_Your assignment_:
Below this sentence is a listing; return exactly its lines from the one with "pairings and character." to the one with "not only to", both kept, and nothing more.

_Extracted records_:
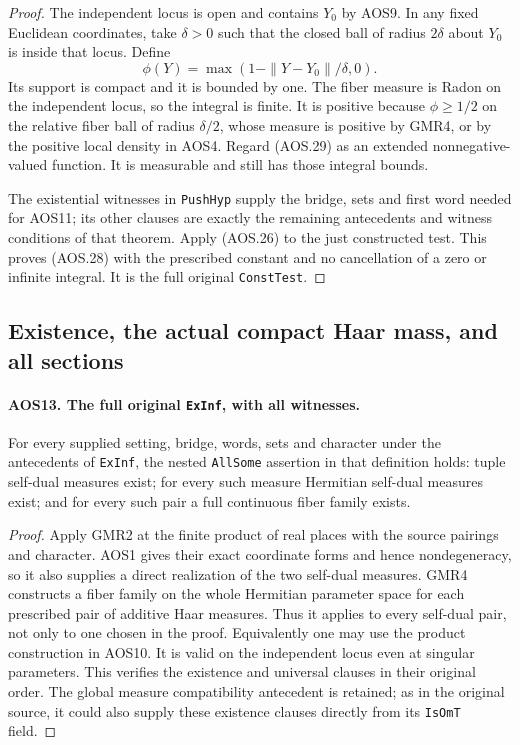 \begin{proof}
The independent locus is open and contains $Y_0$ by AOS9.  In any
fixed Euclidean coordinates, take $\delta>0$ such that the closed
ball of radius $2\delta$ about $Y_0$ is inside that locus.  Define
\[
             \phi(Y)=\max(1-\|Y-Y_0\|/\delta,0).
 \tag{AOS.29}
\]
Its support is compact and it is bounded by one.  The fiber measure
is Radon on the independent locus, so the integral is finite.
It is positive because $\phi\geq1/2$ on the relative fiber ball of
radius $\delta/2$, whose measure is positive by GMR4, or by the
positive local density in AOS4.  Regard (AOS.29) as an extended
nonnegative-valued function.  It is measurable and still has those
integral bounds.

The existential witnesses in \texttt{PushHyp} supply the bridge,
sets and first word needed for AOS11; its other clauses are exactly
the remaining antecedents and witness conditions of that theorem.
Apply (AOS.26) to the just constructed test.  This proves (AOS.28)
with the prescribed constant and no cancellation of a zero or
infinite integral.  It is the full original \texttt{ConstTest}.
\end{proof}

\subsection{Existence, the actual compact Haar mass, and all sections}

\paragraph{AOS13. The full original \texttt{ExInf}, with all witnesses.}
\label{claim:AOS13}
For every supplied setting, bridge, words, sets and character under
the antecedents of \texttt{ExInf}, the nested \texttt{AllSome} assertion
in that definition holds: tuple self-dual measures exist; for every
such measure Hermitian self-dual measures exist; and for every such
pair a full continuous fiber family exists.

\begin{proof}
Apply GMR2 at the finite product of real places with the source
pairings and character.  AOS1 gives their exact coordinate forms
and hence nondegeneracy, so it also supplies a direct realization
of the two self-dual measures.  GMR4 constructs a fiber family on
the whole Hermitian parameter space for each prescribed pair of
additive Haar measures.  Thus it applies to every self-dual pair,
not only to one chosen in the proof.  Equivalently one may use the
product construction in AOS10.  It is valid on the independent
locus even at singular parameters.  This verifies the existence
and universal clauses in their original order.  The global measure
compatibility antecedent is retained; as in the original source,
it could also supply these existence clauses directly from its
\texttt{IsOmT} field.
\end{proof}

_Reply to the exercise_:
pairings and character.  AOS1 gives their exact coordinate forms
and hence nondegeneracy, so it also supplies a direct realization
of the two self-dual measures.  GMR4 constructs a fiber family on
the whole Hermitian parameter space for each prescribed pair of
additive Haar measures.  Thus it applies to every self-dual pair,
not only to one chosen in the proof.  Equivalently one may use the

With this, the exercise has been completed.